__Work item__:
Write every entry out again, unchanged.
|---|
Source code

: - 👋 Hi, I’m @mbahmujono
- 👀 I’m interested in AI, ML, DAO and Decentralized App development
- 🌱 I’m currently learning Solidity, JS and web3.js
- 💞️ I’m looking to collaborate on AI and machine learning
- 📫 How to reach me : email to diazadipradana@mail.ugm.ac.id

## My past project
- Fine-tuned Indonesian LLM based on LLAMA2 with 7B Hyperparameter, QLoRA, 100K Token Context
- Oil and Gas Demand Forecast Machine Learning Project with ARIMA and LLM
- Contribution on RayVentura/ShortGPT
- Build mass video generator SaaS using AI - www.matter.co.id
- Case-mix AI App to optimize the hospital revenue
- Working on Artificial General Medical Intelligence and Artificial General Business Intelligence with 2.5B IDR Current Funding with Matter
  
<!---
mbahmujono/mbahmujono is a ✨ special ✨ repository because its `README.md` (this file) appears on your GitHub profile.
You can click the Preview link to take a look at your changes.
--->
|---|
__Solved exercise__:
Source code

: - 👋 Hi, I’m @mbahmujono
- 👀 I’m interested in AI, ML, DAO and Decentralized App development
- 🌱 I’m currently learning Solidity, JS and web3.js
- 💞️ I’m looking to collaborate on AI and machine learning
- 📫 How to reach me : email to diazadipradana@mail.ugm.ac.id

## My past project
- Fine-tuned Indonesian LLM based on LLAMA2 with 7B Hyperparameter, QLoRA, 100K Token Context
- Oil and Gas Demand Forecast Machine Learning Project with ARIMA and LLM
- Contribution on RayVentura/ShortGPT
- Build mass video generator SaaS using AI - www.matter.co.id
- Case-mix AI App to optimize the hospital revenue
- Working on Artificial General Medical Intelligence and Artificial General Business Intelligence with 2.5B IDR Current Funding with Matter
  
<!---
mbahmujono/mbahmujono is a ✨ special ✨ repository because its `README.md` (this file) appears on your GitHub profile.
You can click the Preview link to take a look at your changes.
--->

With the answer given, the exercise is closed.